Historic Chicago Fatima Procession a ‘Call to Arms’

by Anita Carey  •  ChurchMilitant.com  •  May 15, 2017   

"We need a Catholic revolution — and let it begin here"

You are not signed in as a Premium user; you are viewing the free version of this program. Premium users have access to full-length programs with limited commercials and receive a 10% discount in the store! Sign up for only one day for the low cost of $1.99. Click the button below.

CHICAGO, (ChurchMilitant.com) - Thousands came out to pray in a historic procession with Our Lady of Fatima Saturday for an end to violence in the city.

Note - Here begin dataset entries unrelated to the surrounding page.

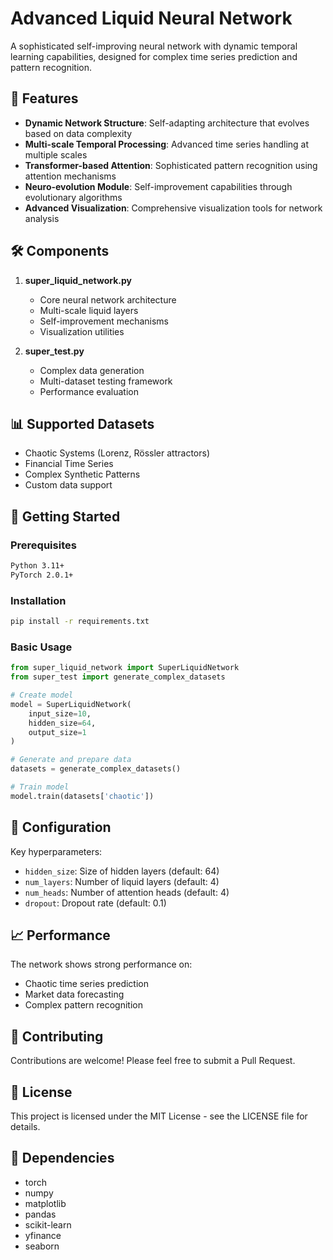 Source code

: # Advanced Liquid Neural Network

A sophisticated self-improving neural network with dynamic temporal learning capabilities, designed for complex time series prediction and pattern recognition.

## 🔬 Features

- **Dynamic Network Structure**: Self-adapting architecture that evolves based on data complexity
- **Multi-scale Temporal Processing**: Advanced time series handling at multiple scales
- **Transformer-based Attention**: Sophisticated pattern recognition using attention mechanisms
- **Neuro-evolution Module**: Self-improvement capabilities through evolutionary algorithms
- **Advanced Visualization**: Comprehensive visualization tools for network analysis

## 🛠️ Components

1. **super_liquid_network.py**
   - Core neural network architecture
   - Multi-scale liquid layers
   - Self-improvement mechanisms
   - Visualization utilities

2. **super_test.py**
   - Complex data generation
   - Multi-dataset testing framework
   - Performance evaluation

## 📊 Supported Datasets

- Chaotic Systems (Lorenz, Rössler attractors)
- Financial Time Series
- Complex Synthetic Patterns
- Custom data support

## 🚀 Getting Started

### Prerequisites
```bash
Python 3.11+
PyTorch 2.0.1+
```

### Installation
```bash
pip install -r requirements.txt
```

### Basic Usage
```python
from super_liquid_network import SuperLiquidNetwork
from super_test import generate_complex_datasets

# Create model
model = SuperLiquidNetwork(
    input_size=10,
    hidden_size=64,
    output_size=1
)

# Generate and prepare data
datasets = generate_complex_datasets()

# Train model
model.train(datasets['chaotic'])
```

## 🔧 Configuration

Key hyperparameters:
- `hidden_size`: Size of hidden layers (default: 64)
- `num_layers`: Number of liquid layers (default: 4)
- `num_heads`: Number of attention heads (default: 4)
- `dropout`: Dropout rate (default: 0.1)

## 📈 Performance

The network shows strong performance on:
- Chaotic time series prediction
- Market data forecasting
- Complex pattern recognition

## 🤝 Contributing

Contributions are welcome! Please feel free to submit a Pull Request.

## 📝 License

This project is licensed under the MIT License - see the LICENSE file for details.

## 🔗 Dependencies

- torch
- numpy
- matplotlib
- pandas
- scikit-learn
- yfinance
- seaborn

During the candlelight procession, which took place on the 100th anniversary of the first apparition at Fatima, Portugal, an estimated 2,000 people came to St. John Cantius Parish in Chicago, Illinois to begin the first of six processions to be held on the anniversary of each of the apparitions.

Father Anthony Bus, pastor of St. Stanislaus Kostka parish, where the procession ended, called on all the faithful to "a real Catholic revolution whereby we take up arms. In other words, we heed the call. The Rosary is our weapon."


Our Lady of Fatima statue used in procession

(Photo courtesy of Ruth-Margaret Durkin)

Church Militant spoke with Fr. Joshua Caswell, associate pastor of St. John Cantius parish, just before the event. He told us the procession is

a direct response to Our Lady's request to pray for sinners. We will be walking over places where people have been shot and city intersections where there have been tragedies. We are asking Our Lady of Fatima to bless our city and to bring the hope and that light that Christ brings. We want to show people who Chicagoans really are

Craig Johnson, an organizer for the Fatima centennial committee, observed that the atmosphere was "focused and serene," telling Church Militant, "It was more than Catholics doing their Catholic things. I sensed that the participants realized that there was something significant at stake and that they needed to be part of it, not only for their own good but for larger goals." Others noted the procession was "joyful."


First communicants

(Photo courtesy of Ruth-Margaret Durkin)

Participants, including young children, prayed the Rosary, sang hymns and walked the mile-long procession down Milwaukee Avenue, causing traffic delays. Johnson observed some motorists were puzzled and others dismissive, even witnessing a few sneers from those who sped by. Much more often, the procession was met with smiles and waves, with people leaving their cars to kneel or stand as the faithful went by.

"All the folks heading to their Saturday evening destinations or moving between their destinations were confronted suddenly by sights, sounds, and suggestions of things strikingly larger than the character of their work day or what they were anticipating that the rest of the evening held for them," Johnson told Church Militant. "It is in such juxtapositions that grace can be remarkably fruitful."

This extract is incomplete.